- _Work instructions_: Hunt through the lines below for the string "have" and copy each one that has it.
────────────────────────────────────────
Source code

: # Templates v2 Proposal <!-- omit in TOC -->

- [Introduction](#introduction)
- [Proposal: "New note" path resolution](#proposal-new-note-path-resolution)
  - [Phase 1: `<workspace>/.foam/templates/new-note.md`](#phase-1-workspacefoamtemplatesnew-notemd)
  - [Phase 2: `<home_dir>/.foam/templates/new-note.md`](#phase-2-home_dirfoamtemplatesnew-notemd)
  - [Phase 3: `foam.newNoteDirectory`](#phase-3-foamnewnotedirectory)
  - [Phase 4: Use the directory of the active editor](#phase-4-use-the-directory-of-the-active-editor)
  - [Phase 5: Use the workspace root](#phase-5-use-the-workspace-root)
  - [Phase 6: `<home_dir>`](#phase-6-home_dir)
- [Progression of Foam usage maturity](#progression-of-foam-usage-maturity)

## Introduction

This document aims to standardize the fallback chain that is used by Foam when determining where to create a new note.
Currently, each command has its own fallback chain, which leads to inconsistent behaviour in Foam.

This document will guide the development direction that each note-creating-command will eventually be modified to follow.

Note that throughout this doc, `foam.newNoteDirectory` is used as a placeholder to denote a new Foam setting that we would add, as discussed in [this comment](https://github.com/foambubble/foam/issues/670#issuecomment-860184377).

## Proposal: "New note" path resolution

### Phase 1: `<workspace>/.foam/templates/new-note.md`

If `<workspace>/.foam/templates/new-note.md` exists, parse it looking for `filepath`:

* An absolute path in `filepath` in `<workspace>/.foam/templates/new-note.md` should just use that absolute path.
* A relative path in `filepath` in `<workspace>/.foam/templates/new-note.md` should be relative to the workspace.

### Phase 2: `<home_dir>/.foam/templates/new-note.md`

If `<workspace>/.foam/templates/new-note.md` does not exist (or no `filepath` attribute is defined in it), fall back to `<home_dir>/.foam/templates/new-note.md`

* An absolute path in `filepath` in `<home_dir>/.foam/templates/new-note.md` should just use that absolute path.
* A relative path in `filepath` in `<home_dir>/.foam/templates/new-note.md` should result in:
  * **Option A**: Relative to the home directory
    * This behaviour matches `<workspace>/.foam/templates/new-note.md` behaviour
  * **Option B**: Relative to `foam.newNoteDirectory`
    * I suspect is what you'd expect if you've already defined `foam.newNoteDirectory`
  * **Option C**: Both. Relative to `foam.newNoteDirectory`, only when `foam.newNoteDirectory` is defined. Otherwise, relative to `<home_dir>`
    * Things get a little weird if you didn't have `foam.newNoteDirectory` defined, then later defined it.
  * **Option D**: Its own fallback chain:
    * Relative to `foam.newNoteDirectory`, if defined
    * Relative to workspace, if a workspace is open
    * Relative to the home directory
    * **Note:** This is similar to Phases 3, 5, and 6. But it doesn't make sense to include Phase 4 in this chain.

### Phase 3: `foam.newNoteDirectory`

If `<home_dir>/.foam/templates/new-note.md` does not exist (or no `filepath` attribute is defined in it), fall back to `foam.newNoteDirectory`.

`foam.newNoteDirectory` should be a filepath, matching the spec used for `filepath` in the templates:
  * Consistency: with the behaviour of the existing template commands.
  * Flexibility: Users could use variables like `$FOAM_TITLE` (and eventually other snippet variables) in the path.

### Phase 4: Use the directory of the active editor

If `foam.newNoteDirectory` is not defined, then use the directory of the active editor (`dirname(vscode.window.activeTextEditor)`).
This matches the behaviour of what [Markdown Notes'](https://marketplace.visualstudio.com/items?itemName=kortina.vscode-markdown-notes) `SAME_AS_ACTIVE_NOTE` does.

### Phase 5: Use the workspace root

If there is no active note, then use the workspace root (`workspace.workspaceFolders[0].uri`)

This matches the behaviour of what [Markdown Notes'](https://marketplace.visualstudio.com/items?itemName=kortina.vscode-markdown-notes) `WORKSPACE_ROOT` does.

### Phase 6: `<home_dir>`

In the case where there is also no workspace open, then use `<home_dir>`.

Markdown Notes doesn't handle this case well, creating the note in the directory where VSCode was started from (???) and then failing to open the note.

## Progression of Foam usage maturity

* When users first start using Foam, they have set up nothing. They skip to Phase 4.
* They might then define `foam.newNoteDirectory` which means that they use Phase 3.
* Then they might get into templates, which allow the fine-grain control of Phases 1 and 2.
────────────────────────────────────────
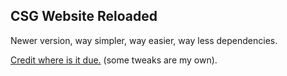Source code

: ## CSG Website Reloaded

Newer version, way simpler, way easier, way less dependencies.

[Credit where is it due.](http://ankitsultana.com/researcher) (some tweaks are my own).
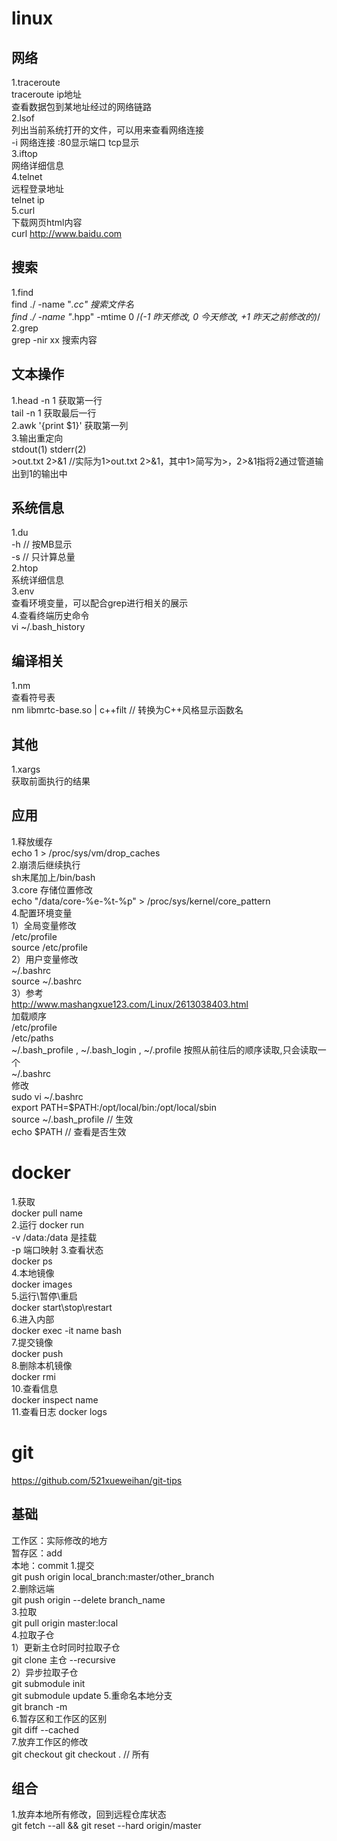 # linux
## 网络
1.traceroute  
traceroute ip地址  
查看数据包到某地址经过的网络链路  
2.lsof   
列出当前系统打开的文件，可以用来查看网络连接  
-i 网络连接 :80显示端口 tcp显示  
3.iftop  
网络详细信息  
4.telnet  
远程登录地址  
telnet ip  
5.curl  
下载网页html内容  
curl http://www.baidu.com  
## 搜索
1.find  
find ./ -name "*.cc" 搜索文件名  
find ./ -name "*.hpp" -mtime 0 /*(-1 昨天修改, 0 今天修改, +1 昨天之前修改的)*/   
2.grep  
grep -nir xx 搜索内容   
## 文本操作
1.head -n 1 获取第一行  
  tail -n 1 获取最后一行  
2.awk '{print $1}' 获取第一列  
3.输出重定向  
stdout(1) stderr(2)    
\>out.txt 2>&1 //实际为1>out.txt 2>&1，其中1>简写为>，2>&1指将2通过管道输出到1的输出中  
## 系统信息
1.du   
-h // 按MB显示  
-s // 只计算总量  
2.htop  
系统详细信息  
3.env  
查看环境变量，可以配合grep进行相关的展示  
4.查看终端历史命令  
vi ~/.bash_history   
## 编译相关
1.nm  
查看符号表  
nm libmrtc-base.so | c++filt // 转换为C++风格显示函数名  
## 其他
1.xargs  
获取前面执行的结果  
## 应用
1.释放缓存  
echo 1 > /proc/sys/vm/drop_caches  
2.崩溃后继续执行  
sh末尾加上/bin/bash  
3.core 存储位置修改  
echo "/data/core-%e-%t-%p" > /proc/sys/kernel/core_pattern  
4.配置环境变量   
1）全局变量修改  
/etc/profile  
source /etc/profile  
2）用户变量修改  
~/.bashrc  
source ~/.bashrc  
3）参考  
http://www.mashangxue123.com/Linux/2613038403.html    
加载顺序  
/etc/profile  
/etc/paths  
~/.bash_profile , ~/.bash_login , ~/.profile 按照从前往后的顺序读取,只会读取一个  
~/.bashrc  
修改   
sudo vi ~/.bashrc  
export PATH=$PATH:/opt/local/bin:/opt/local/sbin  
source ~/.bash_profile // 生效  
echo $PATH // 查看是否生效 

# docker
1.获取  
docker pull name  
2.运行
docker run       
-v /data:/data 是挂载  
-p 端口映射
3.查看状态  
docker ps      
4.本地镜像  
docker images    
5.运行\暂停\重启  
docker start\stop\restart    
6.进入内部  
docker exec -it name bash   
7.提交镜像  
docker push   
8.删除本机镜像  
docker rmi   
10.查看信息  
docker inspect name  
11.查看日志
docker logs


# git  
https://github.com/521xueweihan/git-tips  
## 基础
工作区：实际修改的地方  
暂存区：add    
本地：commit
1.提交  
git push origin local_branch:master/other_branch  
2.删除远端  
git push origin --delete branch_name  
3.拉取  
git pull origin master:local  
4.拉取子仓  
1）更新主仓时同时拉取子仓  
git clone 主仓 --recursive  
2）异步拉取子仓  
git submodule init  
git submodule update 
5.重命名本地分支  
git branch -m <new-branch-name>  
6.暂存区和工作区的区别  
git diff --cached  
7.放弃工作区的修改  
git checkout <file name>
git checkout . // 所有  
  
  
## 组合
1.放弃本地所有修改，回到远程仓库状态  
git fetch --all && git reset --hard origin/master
────────────────────────────────────────
- _The completed task_:
    * Things get a little weird if you didn't have `foam.newNoteDirectory` defined, then later defined it.
* When users first start using Foam, they have set up nothing. They skip to Phase 4.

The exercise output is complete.